··· DATA ···
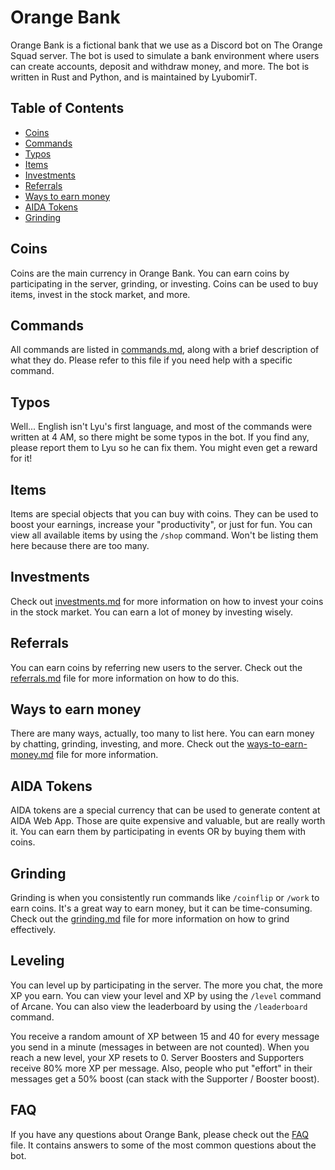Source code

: # Orange Bank

Orange Bank is a fictional bank that we use as a Discord bot on The Orange Squad server. The bot is used to simulate a bank environment where users can create accounts, deposit and withdraw money, and more. The bot is written in Rust and Python, and is maintained by LyubomirT.

## Table of Contents

- [Coins](#coins)
- [Commands](#commands)
- [Typos](#typos)
- [Items](#items)
- [Investments](#investments)
- [Referrals](#referrals)
- [Ways to earn money](#ways-to-earn-money)
- [AIDA Tokens](#aida-tokens)
- [Grinding](#grinding)

## Coins

Coins are the main currency in Orange Bank. You can earn coins by participating in the server, grinding, or investing. Coins can be used to buy items, invest in the stock market, and more.

## Commands

All commands are listed in [commands.md](commands.md), along with a brief description of what they do. Please refer to this file if you need help with a specific command.

## Typos

Well... English isn't Lyu's first language, and most of the commands were written at 4 AM, so there might be some typos in the bot. If you find any, please report them to Lyu so he can fix them. You might even get a reward for it!

## Items

Items are special objects that you can buy with coins. They can be used to boost your earnings, increase your "productivity", or just for fun. You can view all available items by using the `/shop` command. Won't be listing them here because there are too many.

## Investments

Check out [investments.md](investments.md) for more information on how to invest your coins in the stock market. You can earn a lot of money by investing wisely.

## Referrals

You can earn coins by referring new users to the server. Check out the [referrals.md](referrals.md) file for more information on how to do this.

## Ways to earn money

There are many ways, actually, too many to list here. You can earn money by chatting, grinding, investing, and more. Check out the [ways-to-earn-money.md](ways-to-earn-money.md) file for more information.

## AIDA Tokens

AIDA tokens are a special currency that can be used to generate content at AIDA Web App. Those are quite expensive and valuable, but are really worth it. You can earn them by participating in events OR by buying them with coins.

## Grinding

Grinding is when you consistently run commands like `/coinflip` or `/work` to earn coins. It's a great way to earn money, but it can be time-consuming. Check out the [grinding.md](grinding.md) file for more information on how to grind effectively.

## Leveling

You can level up by participating in the server. The more you chat, the more XP you earn. You can view your level and XP by using the `/level` command of Arcane. You can also view the leaderboard by using the `/leaderboard` command.

You receive a random amount of XP between 15 and 40 for every message you send in a minute (messages in between are not counted). When you reach a new level, your XP resets to 0. Server Boosters and Supporters receive 80% more XP per message. Also, people who put "effort" in their messages get a 50% boost (can stack with the Supporter / Booster boost).

## FAQ

If you have any questions about Orange Bank, please check out the [FAQ](faq.md) file. It contains answers to some of the most common questions about the bot.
···
Repeat every record precisely. Any picture among them stays out of the copy.

Source code

: # Orange Bank

Orange Bank is a fictional bank that we use as a Discord bot on The Orange Squad server. The bot is used to simulate a bank environment where users can create accounts, deposit and withdraw money, and more. The bot is written in Rust and Python, and is maintained by LyubomirT.

## Table of Contents

- [Coins](#coins)
- [Commands](#commands)
- [Typos](#typos)
- [Items](#items)
- [Investments](#investments)
- [Referrals](#referrals)
- [Ways to earn money](#ways-to-earn-money)
- [AIDA Tokens](#aida-tokens)
- [Grinding](#grinding)

## Coins

Coins are the main currency in Orange Bank. You can earn coins by participating in the server, grinding, or investing. Coins can be used to buy items, invest in the stock market, and more.

## Commands

All commands are listed in [commands.md](commands.md), along with a brief description of what they do. Please refer to this file if you need help with a specific command.

## Typos

Well... English isn't Lyu's first language, and most of the commands were written at 4 AM, so there might be some typos in the bot. If you find any, please report them to Lyu so he can fix them. You might even get a reward for it!

## Items

Items are special objects that you can buy with coins. They can be used to boost your earnings, increase your "productivity", or just for fun. You can view all available items by using the `/shop` command. Won't be listing them here because there are too many.

## Investments

Check out [investments.md](investments.md) for more information on how to invest your coins in the stock market. You can earn a lot of money by investing wisely.

## Referrals

You can earn coins by referring new users to the server. Check out the [referrals.md](referrals.md) file for more information on how to do this.

## Ways to earn money

There are many ways, actually, too many to list here. You can earn money by chatting, grinding, investing, and more. Check out the [ways-to-earn-money.md](ways-to-earn-money.md) file for more information.

## AIDA Tokens

AIDA tokens are a special currency that can be used to generate content at AIDA Web App. Those are quite expensive and valuable, but are really worth it. You can earn them by participating in events OR by buying them with coins.

## Grinding

Grinding is when you consistently run commands like `/coinflip` or `/work` to earn coins. It's a great way to earn money, but it can be time-consuming. Check out the [grinding.md](grinding.md) file for more information on how to grind effectively.

## Leveling

You can level up by participating in the server. The more you chat, the more XP you earn. You can view your level and XP by using the `/level` command of Arcane. You can also view the leaderboard by using the `/leaderboard` command.

You receive a random amount of XP between 15 and 40 for every message you send in a minute (messages in between are not counted). When you reach a new level, your XP resets to 0. Server Boosters and Supporters receive 80% more XP per message. Also, people who put "effort" in their messages get a 50% boost (can stack with the Supporter / Booster boost).

## FAQ

If you have any questions about Orange Bank, please check out the [FAQ](faq.md) file. It contains answers to some of the most common questions about the bot.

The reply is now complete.